Hasta aquí no parece que haya nada raro ni reprochable. Se comprende que los que han sentido en sus carnes el zarpazo del terrorismo tengan objeciones; pero asumir políticamente estas objeciones y ampararse en ellas para desprestigiar el posible diálogo carece de lógica y de consistencia. Y, lo que es aún peor, esta posición extrema (de oponerse a todo diálogo y negociación y de negarse a la posible excarcelación de presos en un futuro) puede privar de razón a quienes la mantengan e inhabilitarles para oponerse y censurar una negociación realizada en términos más resbaladizos. Porque la confusión puede provenir también de este otro extremo.

Parece que todo el mundo coincide en que no puede pagarse un precio político, y que en ningún caso se deben pactar con los terroristas los aspectos institucionales; pero la cuestión deviene en sofisma, casi en engaño, cuando al mismo tiempo se habla de dos mesas paralelas, una en la que se sentaría ETA y en la que se discutiría la entrega de las armas y la excarcelación de los presos, y otra en la que se reunirían todas las fuerzas políticas para determinar el futuro del País Vasco. De poco sirve que ETA no esté presente en esta última mesa, si desde la paralela vigila su marcha y está dispuesta a condicionarla. Y aquí sí, aquí pueden surgir ya las objeciones serias.

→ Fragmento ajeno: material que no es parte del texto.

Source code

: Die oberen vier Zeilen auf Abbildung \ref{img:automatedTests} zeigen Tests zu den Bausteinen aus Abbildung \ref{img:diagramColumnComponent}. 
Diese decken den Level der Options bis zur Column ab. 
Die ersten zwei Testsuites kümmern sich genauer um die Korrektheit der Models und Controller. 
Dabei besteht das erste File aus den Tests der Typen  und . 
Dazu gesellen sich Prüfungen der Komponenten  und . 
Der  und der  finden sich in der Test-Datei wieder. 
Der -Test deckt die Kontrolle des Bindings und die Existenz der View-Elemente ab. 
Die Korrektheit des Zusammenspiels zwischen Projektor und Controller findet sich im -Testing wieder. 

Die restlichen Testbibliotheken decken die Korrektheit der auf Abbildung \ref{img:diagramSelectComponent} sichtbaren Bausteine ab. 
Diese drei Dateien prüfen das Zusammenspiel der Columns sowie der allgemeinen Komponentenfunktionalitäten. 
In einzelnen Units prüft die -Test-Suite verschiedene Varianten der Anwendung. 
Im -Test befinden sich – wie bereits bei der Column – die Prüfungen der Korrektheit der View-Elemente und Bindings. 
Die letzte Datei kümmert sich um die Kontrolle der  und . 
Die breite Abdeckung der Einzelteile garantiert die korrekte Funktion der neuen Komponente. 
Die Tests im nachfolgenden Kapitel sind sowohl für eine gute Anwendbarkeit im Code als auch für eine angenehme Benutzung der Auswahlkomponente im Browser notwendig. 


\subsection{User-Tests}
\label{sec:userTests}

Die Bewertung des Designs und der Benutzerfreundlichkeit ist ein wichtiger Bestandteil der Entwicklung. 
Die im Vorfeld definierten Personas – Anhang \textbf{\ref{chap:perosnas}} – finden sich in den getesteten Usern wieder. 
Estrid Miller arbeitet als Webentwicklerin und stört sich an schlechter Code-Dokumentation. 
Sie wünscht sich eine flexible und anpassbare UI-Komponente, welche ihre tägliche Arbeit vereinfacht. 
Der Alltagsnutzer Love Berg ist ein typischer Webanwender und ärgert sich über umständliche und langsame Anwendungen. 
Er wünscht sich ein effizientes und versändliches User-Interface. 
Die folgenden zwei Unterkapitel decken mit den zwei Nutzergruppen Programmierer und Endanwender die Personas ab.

Sin duda es una exageración identificar, como se ha hecho en ocasiones, nacionalismo con terrorismo, pero tampoco se puede olvidar que por procedimientos distintos ambos persiguen iguales objetivos y que siempre existe la tentación, por supuesto de forma no confesada, de que el nacionalismo aproveche la presión que realiza el terrorismo para conseguir estos objetivos. En el frontispicio programático de ambos aparece el derecho de autodeterminación, aun cuando se disfrace bajo otras expresiones menos claras como la de “ámbito vasco de decisión”, y que por lo visto también se ha trasladado a Cataluña, no ya sólo en el lenguaje de los nacionalistas sino en el del propio PSP cuando su presidente afirma que “eso sólo compete decidirlo a los catalanes”. En definitiva, con lo que se está jugando es con el concepto de soberanía. Saber si la soberanía radica en la totalidad de ciudadanos que conformamos el Estado español o, por el contrario, si se puede trocear en múltiples compartimentos según interese a las clases políticas de turno.

Planteado así el problema, la negociación es mucho más cuestionable y resulta comprensible que sean muchos los que se opongan a pagar este precio, afirmando que para este viaje no hacían falta tales alforjas y que nos podíamos haber ahorrado veinticinco años de terrorismo. La crítica es tanto más lógica cuanto que la actitud adoptada por el Gobierno y por el propio partido socialista en el Estatuto de Cataluña no presagia precisamente desenlaces felices. Pero para hacerla hay que cargarse de razón y ésta se pierde cuando desde una postura cerril uno se opone a toda salida dialogada del terrorismo.